Law-abiding “citizens should not need a permission slip from the government to exercise their Second Amendment right,” state Rep. Bobby Cox, R-Greenville, said in a news release. “This bill restores their constitutional freedom to protect themselves and penalizes those criminals who illegally own firearms.”
The bill even managed to pick up the support of a few Democrats, with the caucus releasing a statement on Twitter both objecting to the bill and trying to take credit for improving the legislation.
By a vote of 90-30, the House passed a bill allowing for the permitless carry of guns.
While we have serious concerns about its impact, Democrats worked to make the bill better and ensure ALL South Carolinians are treated equally under the law.

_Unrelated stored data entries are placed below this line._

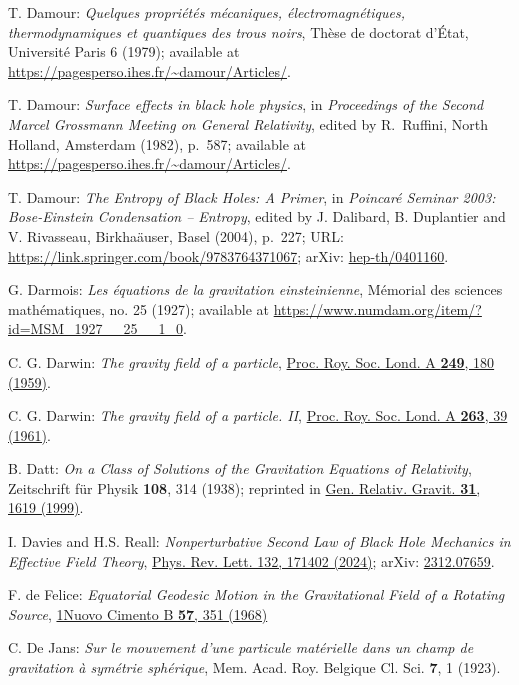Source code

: \begin{thebibliography}{123}
T. Damour: {\em Quelques propri\'et\'es m\'ecaniques, \'electromagn\'etiques,
thermo\-dy\-na\-mi\-ques et quantiques des trous noirs},
Th\`ese de doctorat d'\'Etat, Universit\'e Paris 6 (1979); available at
\url{https://pagesperso.ihes.fr/~damour/Articles/}.

T. Damour: {\em Surface effects in black hole physics},
in {\em Proceedings of the Second Marcel Grossmann Meeting on General
Relativity},
edited by R.~Ruffini, North Holland, Amsterdam (1982), p.~587; available at
\url{https://pagesperso.ihes.fr/~damour/Articles/}.

T. Damour: {\em The Entropy of Black Holes: A Primer},
in {\em Poincaré Seminar 2003: Bose-Einstein Condensation -- Entropy},
edited by J. Dalibard, B. Duplantier and V. Rivasseau, Birkha\"auser, Basel (2004),
p.~227;
URL: \url{https://link.springer.com/book/9783764371067};
arXiv: \href{https://arxiv.org/abs/hep-th/0401160}{hep-th/0401160}.

G. Darmois:
{\em Les équations de la gravitation einsteinienne},
Mémorial des sciences mathématiques, no. 25 (1927); available at
\url{https://www.numdam.org/item/?id=MSM_1927__25__1_0}.

C. G. Darwin: {\em The gravity field of a particle},
\href{https://doi.org/10.1098/rspa.1959.0015}{Proc. Roy. Soc. Lond. A {\bf 249}, 180 (1959)}.

C. G. Darwin: {\em The gravity field of a particle. II},
\href{https://doi.org/10.1098/rspa.1961.0142}{Proc. Roy. Soc. Lond. A {\bf 263}, 39 (1961)}.

B. Datt:
{\em On a Class of Solutions of the Gravitation Equations of Relativity},
Zeitschrift für Physik {\bf 108}, 314 (1938);
reprinted in
\href{https://doi.org/10.1023/A:1026742707143}{Gen. Relativ. Gravit. {\bf 31}, 1619 (1999)}.

I. Davies and H.S. Reall:
{\em Nonperturbative Second Law of Black Hole Mechanics in Effective Field Theory},
\href{https://doi.org/10.1103/PhysRevLett.132.171402}{Phys. Rev. Lett. 132, 171402 (2024)};
arXiv: \href{https://arxiv.org/abs/2312.07659}{2312.07659}.

F. de Felice:
{\em Equatorial Geodesic Motion in the Gravitational Field of a Rotating Source},
\href{https://doi.org/10.1007/BF02710207}{1Nuovo Cimento B {\bf 57}, 351 (1968)}

C. De Jans:
\emph{Sur le mouvement d'une particule matérielle dans un champ de gravitation à symétrie sphérique},
Mem. Acad. Roy. Belgique Cl. Sci. {\bf 7}, 1 (1923).


\end{thebibliography}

— SC House Democrats (@SCHouseDems) February 22, 2023
So what changes were made? Well, Rep. Todd Rutherford (D-Richland) says he offered an amendment prohibiting law enforcement from using an openly-carried firearm as grounds for reasonable suspicion or probable cause that a crime has been committed, something he thinks will provide protection for “everyone, especially people of color, from unjustified searches and seizures.” That actually does make an already good bill a little better, and I don’t know of any gun owner who’d object to that provision.
With the overwhelming majority of House members in favor of the Constitutional Carry bill, you’d think the legislation would be assured of passage in the state Senate, where Republicans hold 30 of the chambers 46 seats. So far, however, the Senate Majority Leader is unconvinced that the bill be approved if it comes up for a vote on the floor.
When asked if the Senate has the votes to pass such an expansive gun measure, Senate Majority Leader Shane Massey responded, “I don’t know.”Sen. Shane Martin, R-Spartanburg, who pushed for the Senate to remove permitting requirements two years ago, believes he can get it done this year.“I lost 21-25 last time I tried (to pass permitless carry),” Martin said. “I believe that two votes are different and we should be 23-23 without pressure. We should have enough to get it done,” adding that he’s filed a Senate version of “constitutional carry” but is willing to use the House’s version as a vehicle after reviewing any differences.